**EXERCISE GOAL**.
The job is to output exactly the lines that run from the start of the entries through the line containing "### **User Interactions**", pictures omitted.

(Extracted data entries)
........
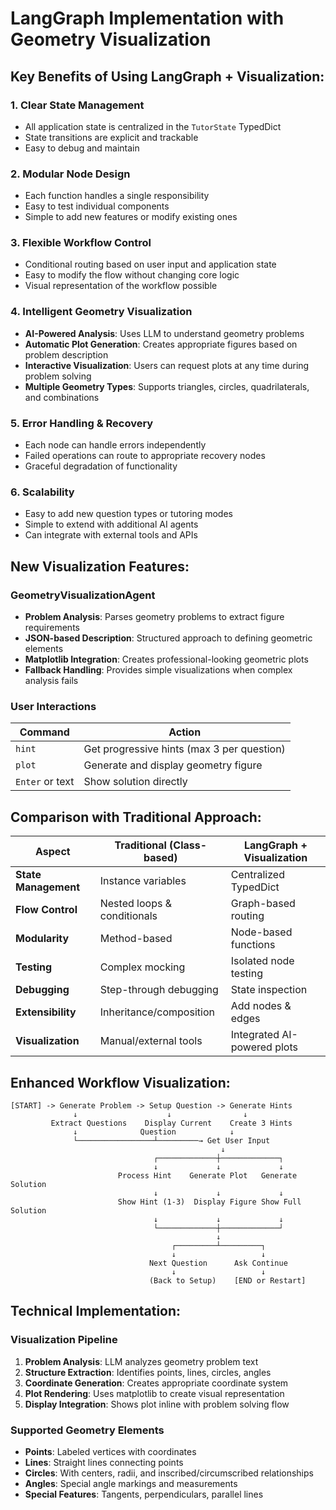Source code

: # LangGraph Implementation with Geometry Visualization

## Key Benefits of Using LangGraph + Visualization:

### 1. **Clear State Management**
- All application state is centralized in the `TutorState` TypedDict
- State transitions are explicit and trackable
- Easy to debug and maintain

### 2. **Modular Node Design**
- Each function handles a single responsibility
- Easy to test individual components
- Simple to add new features or modify existing ones

### 3. **Flexible Workflow Control**
- Conditional routing based on user input and application state
- Easy to modify the flow without changing core logic
- Visual representation of the workflow possible

### 4. **Intelligent Geometry Visualization**
- **AI-Powered Analysis**: Uses LLM to understand geometry problems
- **Automatic Plot Generation**: Creates appropriate figures based on problem description
- **Interactive Visualization**: Users can request plots at any time during problem solving
- **Multiple Geometry Types**: Supports triangles, circles, quadrilaterals, and combinations

### 5. **Error Handling & Recovery**
- Each node can handle errors independently
- Failed operations can route to appropriate recovery nodes
- Graceful degradation of functionality

### 6. **Scalability**
- Easy to add new question types or tutoring modes
- Simple to extend with additional AI agents
- Can integrate with external tools and APIs

## New Visualization Features:

### **GeometryVisualizationAgent**
- **Problem Analysis**: Parses geometry problems to extract figure requirements
- **JSON-based Description**: Structured approach to defining geometric elements
- **Matplotlib Integration**: Creates professional-looking geometric plots
- **Fallback Handling**: Provides simple visualizations when complex analysis fails

### **User Interactions**
| Command | Action |
|---------|--------|
| `hint` | Get progressive hints (max 3 per question) |
| `plot` | Generate and display geometry figure |
| `Enter` or text | Show solution directly |

## Comparison with Traditional Approach:

| Aspect | Traditional (Class-based) | LangGraph + Visualization |
|--------|---------------------------|---------------------------|
| **State Management** | Instance variables | Centralized TypedDict |
| **Flow Control** | Nested loops & conditionals | Graph-based routing |
| **Modularity** | Method-based | Node-based functions |
| **Testing** | Complex mocking | Isolated node testing |
| **Debugging** | Step-through debugging | State inspection |
| **Extensibility** | Inheritance/composition | Add nodes & edges |
| **Visualization** | Manual/external tools | Integrated AI-powered plots |

## Enhanced Workflow Visualization:
```
[START] -> Generate Problem -> Setup Question -> Generate Hints 
              ↓                    ↓                ↓
         Extract Questions    Display Current    Create 3 Hints
              ↓              Question            ↓
              └─────────────────┴─────────→ Get User Input
                                               ↓
                                ┌─────────────┼─────────────┐
                                ↓             ↓             ↓
                        Process Hint    Generate Plot   Generate Solution
                                ↓             ↓             ↓
                        Show Hint (1-3)  Display Figure Show Full Solution
                                ↓             ↓             ↓
                                └─────────────┼─────────────┘
                                              ↓
                                    ┌─────────┴─────────┐
                                    ↓                   ↓
                               Next Question      Ask Continue
                                    ↓                   ↓
                               (Back to Setup)    [END or Restart]
```

## Technical Implementation:

### **Visualization Pipeline**
1. **Problem Analysis**: LLM analyzes geometry problem text
2. **Structure Extraction**: Identifies points, lines, circles, angles
3. **Coordinate Generation**: Creates appropriate coordinate system
4. **Plot Rendering**: Uses matplotlib to create visual representation
5. **Display Integration**: Shows plot inline with problem solving flow

### **Supported Geometry Elements**
- **Points**: Labeled vertices with coordinates
- **Lines**: Straight lines connecting points
- **Circles**: With centers, radii, and inscribed/circumscribed relationships
- **Angles**: Special angle markings and measurements
- **Special Features**: Tangents, perpendiculars, parallel lines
........
**EXERCISE OUTPUT**.
Source code

: # LangGraph Implementation with Geometry Visualization

## Key Benefits of Using LangGraph + Visualization:

### 1. **Clear State Management**
- All application state is centralized in the `TutorState` TypedDict
- State transitions are explicit and trackable
- Easy to debug and maintain

### 2. **Modular Node Design**
- Each function handles a single responsibility
- Easy to test individual components
- Simple to add new features or modify existing ones

### 3. **Flexible Workflow Control**
- Conditional routing based on user input and application state
- Easy to modify the flow without changing core logic
- Visual representation of the workflow possible

### 4. **Intelligent Geometry Visualization**
- **AI-Powered Analysis**: Uses LLM to understand geometry problems
- **Automatic Plot Generation**: Creates appropriate figures based on problem description
- **Interactive Visualization**: Users can request plots at any time during problem solving
- **Multiple Geometry Types**: Supports triangles, circles, quadrilaterals, and combinations

### 5. **Error Handling & Recovery**
- Each node can handle errors independently
- Failed operations can route to appropriate recovery nodes
- Graceful degradation of functionality

### 6. **Scalability**
- Easy to add new question types or tutoring modes
- Simple to extend with additional AI agents
- Can integrate with external tools and APIs

## New Visualization Features:

### **GeometryVisualizationAgent**
- **Problem Analysis**: Parses geometry problems to extract figure requirements
- **JSON-based Description**: Structured approach to defining geometric elements
- **Matplotlib Integration**: Creates professional-looking geometric plots
- **Fallback Handling**: Provides simple visualizations when complex analysis fails

### **User Interactions**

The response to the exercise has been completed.